Tuesday, August 4, 2009

avoiding a filter

A practical aspect of BEING THERE in a scene is not to let a filter get in the way of your character’s experience and the reader’s experience of your character’s experience. This John Gardner quote comes VIA Janet Burroway’s excellent book WRITING FICTION: AVOID“the needless filtering of the image through some observing consciousness. The amateur writes: “Turning, she noticed two snakes fighting in among the rocks.” Compare: “She turned.

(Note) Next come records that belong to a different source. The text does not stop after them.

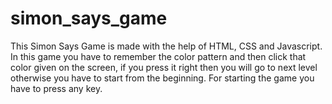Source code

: # simon_says_game
This Simon Says Game is made with the help of HTML, CSS and Javascript. In this game you have to remember the color pattern and then click that color given on the screen, if you press it right then you will go to next level otherwise you have to start from the beginning. For starting the game you have to press any key.
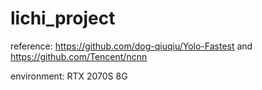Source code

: # lichi_project
reference: https://github.com/dog-qiuqiu/Yolo-Fastest and https://github.com/Tencent/ncnn

environment: RTX 2070S 8G
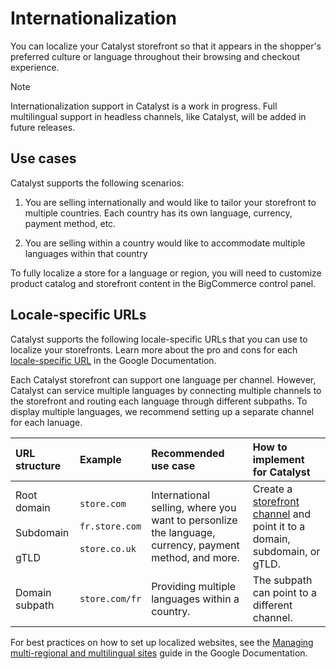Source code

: # Internationalization

You can localize your Catalyst storefront so that it appears in the shopper's preferred culture or language throughout their browsing and checkout experience. 

> [!NOTE] 
> Internationalization support in Catalyst is a work in progress. Full multilingual support in headless channels, like Catalyst, will be added in future releases.

## Use cases

Catalyst supports the following scenarios:

1. You are selling internationally and would like to tailor your storefront to multiple countries. Each country has its own language, currency, payment method, etc.

2. You are selling within a country would like to accommodate multiple languages within that country
 
To fully localize a store for a language or region, you will need to customize product catalog and storefront content in the BigCommerce control panel.

## Locale-specific URLs

Catalyst supports the following locale-specific URLs that you can use to localize your storefronts. Learn more about the pro and cons for each [locale-specific URL](https://developers.google.com/search/docs/specialty/international/managing-multi-regional-sites#locale-specific-urls) in the Google Documentation.

Each Catalyst storefront can support one language per channel. However, Catalyst can service multiple languages by connecting multiple channels to the storefront and routing each language through different subpaths. To display multiple languages, we recommend setting up a separate channel for each lanuage.

| URL structure | Example | Recommended use case | How to implement for Catalyst | 
| :-- | :-- | :-- | :-- | 
| Root domain <br /><br /> Subdomain <br /><br /> gTLD | `store.com` <br /><br /> `fr.store.com` <br /><br /> `store.co.uk` | International selling, where you want to personlize the language, currency, payment method, and more. | Create a [storefront channel](/docs/storefront/multi-storefront) and point it to a domain, subdomain, or gTLD. |
| Domain subpath | `store.com/fr` | Providing multiple languages within a country. | The subpath can point to a different channel. |


For best practices on how to set up localized websites, see the [Managing multi-regional and multilingual sites](https://developers.google.com/search/docs/specialty/international/managing-multi-regional-sites) guide in the Google Documentation.
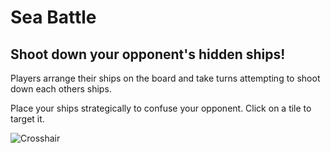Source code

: # Sea Battle

## Shoot down your opponent's hidden ships!

Players arrange their ships on the board and take turns attempting to shoot down each others ships.

Place your ships strategically to confuse your opponent. Click on a tile to target it.

![Crosshair](/assets/seabattle/crosshair.png)
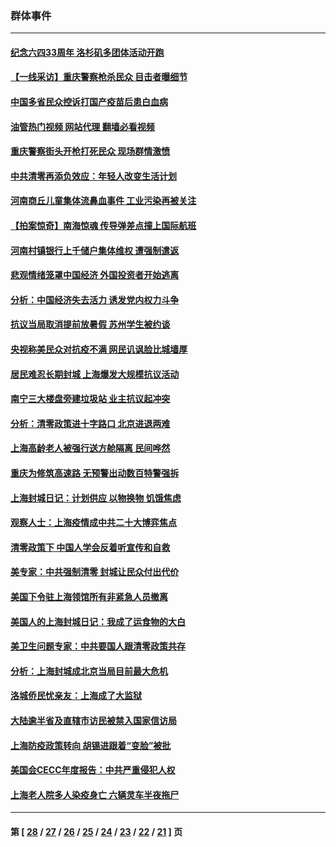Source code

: ### 群体事件
---
#### [纪念六四33周年 洛杉矶多团体活动开跑](../../pages/ncid279/n13749760.md?06011645) 
#### [【一线采访】重庆警察枪杀民众 目击者曝细节](../../pages/ncid279/n13749360.md?06011645) 
#### [中国多省民众控诉打国产疫苗后患白血病](../../pages/ncid279/n13748740.md?06011645) 
#### [油管热门视频 网站代理 翻墙必看视频](http://209.222.30.114:81/youtube.html?06011645)
#### [重庆警察街头开枪打死民众 现场群情激愤](../../pages/ncid279/n13749070.md?06011645) 
#### [中共清零再添负效应：年轻人改变生活计划](../../pages/ncid279/n13748102.md?06011645) 
#### [河南商丘儿童集体流鼻血事件 工业污染再被关注](../../pages/ncid279/n13747065.md?06011645) 
#### [【拍案惊奇】南海惊魂 传导弹差点撞上国际航班](../../pages/ncid279/n13746784.md?06011645) 
#### [河南村镇银行上千储户集体维权 遭强制遣返](../../pages/ncid279/n13743906.md?06011645) 
#### [悲观情绪笼罩中国经济 外国投资者开始逃离](../../pages/ncid279/n13743825.md?06011645) 
#### [分析：中国经济失去活力 诱发党内权力斗争](../../pages/ncid279/n13740219.md?06011645) 
#### [抗议当局取消提前放暑假 苏州学生被约谈](../../pages/ncid279/n13738981.md?06011645) 
#### [央视称美民众对抗疫不满 网民讥讽脸比城墙厚](../../pages/ncid279/n13738685.md?06011645) 
#### [居民难忍长期封城 上海爆发大规模抗议活动](../../pages/ncid279/n13724894.md?06011645) 
#### [南宁三大楼盘旁建垃圾站 业主抗议起冲突](../../pages/ncid279/n13723244.md?06011645) 
#### [分析：清零政策进十字路口 北京进退两难](../../pages/ncid279/n13722760.md?06011645) 
#### [上海高龄老人被强行送方舱隔离 民间哗然](../../pages/ncid279/n13717318.md?06011645) 
#### [重庆为修筑高速路 无预警出动数百特警强拆](../../pages/ncid279/n13716893.md?06011645) 
#### [上海封城日记：计划供应 以物换物 饥饿焦虑](../../pages/ncid279/n13715646.md?06011645) 
#### [观察人士：上海疫情成中共二十大博弈焦点](../../pages/ncid279/n13713349.md?06011645) 
#### [清零政策下 中国人学会反着听宣传和自救](../../pages/ncid279/n13711002.md?06011645) 
#### [美专家：中共强制清零 封城让民众付出代价](../../pages/ncid279/n13709482.md?06011645) 
#### [美国下令驻上海领馆所有非紧急人员撤离](../../pages/ncid279/n13709373.md?06011645) 
#### [美国人的上海封城日记：我成了运食物的大白](../../pages/ncid279/n13707573.md?06011645) 
#### [美卫生问题专家：中共要国人跟清零政策共存](../../pages/ncid279/n13705925.md?06011645) 
#### [分析：上海封城成北京当局目前最大危机](../../pages/ncid279/n13702771.md?06011645) 
#### [洛城侨民忧亲友：上海成了大监狱](../../pages/ncid279/n13693937.md?06011645) 
#### [大陆逾半省及直辖市访民被禁入国家信访局](../../pages/ncid279/n13689201.md?06011645) 
#### [上海防疫政策转向 胡锡进跟着“变脸”被批](../../pages/ncid279/n13688098.md?06011645) 
#### [美国会CECC年度报告：中共严重侵犯人权](../../pages/ncid279/n13687784.md?06011645) 
#### [上海老人院多人染疫身亡 六辆灵车半夜拖尸](../../pages/ncid279/n13687060.md?06011645) 

---
#### 第 [ [28](./28.md?06011645) / [27](./27.md?06011645) / [26](./26.md?06011645) / [25](./25.md?06011645) / [24](./24.md?06011645) / [23](./23.md?06011645) / [22](./22.md?06011645) / [21](./21.md?06011645) ] 页

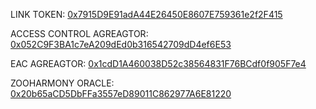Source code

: 
LINK TOKEN: [0x7915D9E91adA44E26450E8607E759361e2f2F415](https://explorer.testnet.aurora.dev/address/0x7915D9E91adA44E26450E8607E759361e2f2F415/transactions)

ACCESS CONTROL AGREAGTOR: [0x052C9F3BA1c7eA209dEd0b316542709dD4ef6E53](https://explorer.testnet.aurora.dev/address/0x052C9F3BA1c7eA209dEd0b316542709dD4ef6E53/transactions)

EAC AGREAGTOR: [0x1cdD1A460038D52c38564831F76BCdf0f905F7e4](https://explorer.testnet.aurora.dev/address/0x1cdD1A460038D52c38564831F76BCdf0f905F7e4/transactions)

ZOOHARMONY ORACLE: [0x20b65aCD5DbFFa3557eD89011C862977A6E81220](https://explorer.testnet.aurora.dev/address/0x20b65aCD5DbFFa3557eD89011C862977A6E81220/transactions)
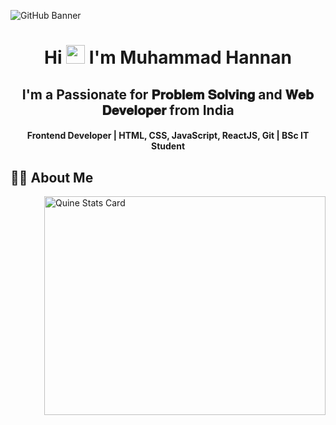 
![GitHub Banner](https://github.com/hannan680/hannan680/assets/69585294/12cf3068-b763-4cd7-9c44-997fd5935adf)

<h1 align="center">Hi <img src="https://blog.joypixels.com/content/images/2019/06/waving_hand_sign_1024.gif" width="30px"> I'm <b>Muhammad Hannan</b></h1>

<h2 align="center"><b>I'm a Passionate for 𝐏𝐫𝐨𝐛𝐥𝐞𝐦 𝐒𝐨𝐥𝐯𝐢𝐧𝐠 and 𝐖𝐞𝐛 𝐃𝐞𝐯𝐞𝐥𝐨𝐩𝐞𝐫 from India</b></h2>

<h4 align="center"><b>Frontend Developer | HTML, CSS, JavaScript, ReactJS, Git | BSc IT Student</b></h4>

## 🙋‍♂️ About Me
<a><img align="right" src="https://stats.quine.sh/hannan680/github?theme=dark" alt="Quine Stats Card" title="Quine Stats Card" width="450" height="350" /></a> 

<br>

In among the rocks, two snakes were fighting.” Generally speaking—though no laws are absolute in fiction—vividness urges that almost every occurrence of such phrases as ‘she noticed’ and ‘she saw’ be suppressed in favor of direct presentation of the thing seen.” John Gardner

What’s so good about this advice is you can go through your manuscript and look at those “ she noticed” type phrases and the “He saw the man step toward him” instead of “The man stepped toward him” etc… and cut them, and if you do this consciously for a while, you will soon be unconsciously cutting them when you write. And here’s why I think writing can be taught—to a degree—because you can learn things like this and apply them and make your writing better. AND it will seep down into the place where writing comes from and eventually you’ll write without the phrases. We can all always learn to write better.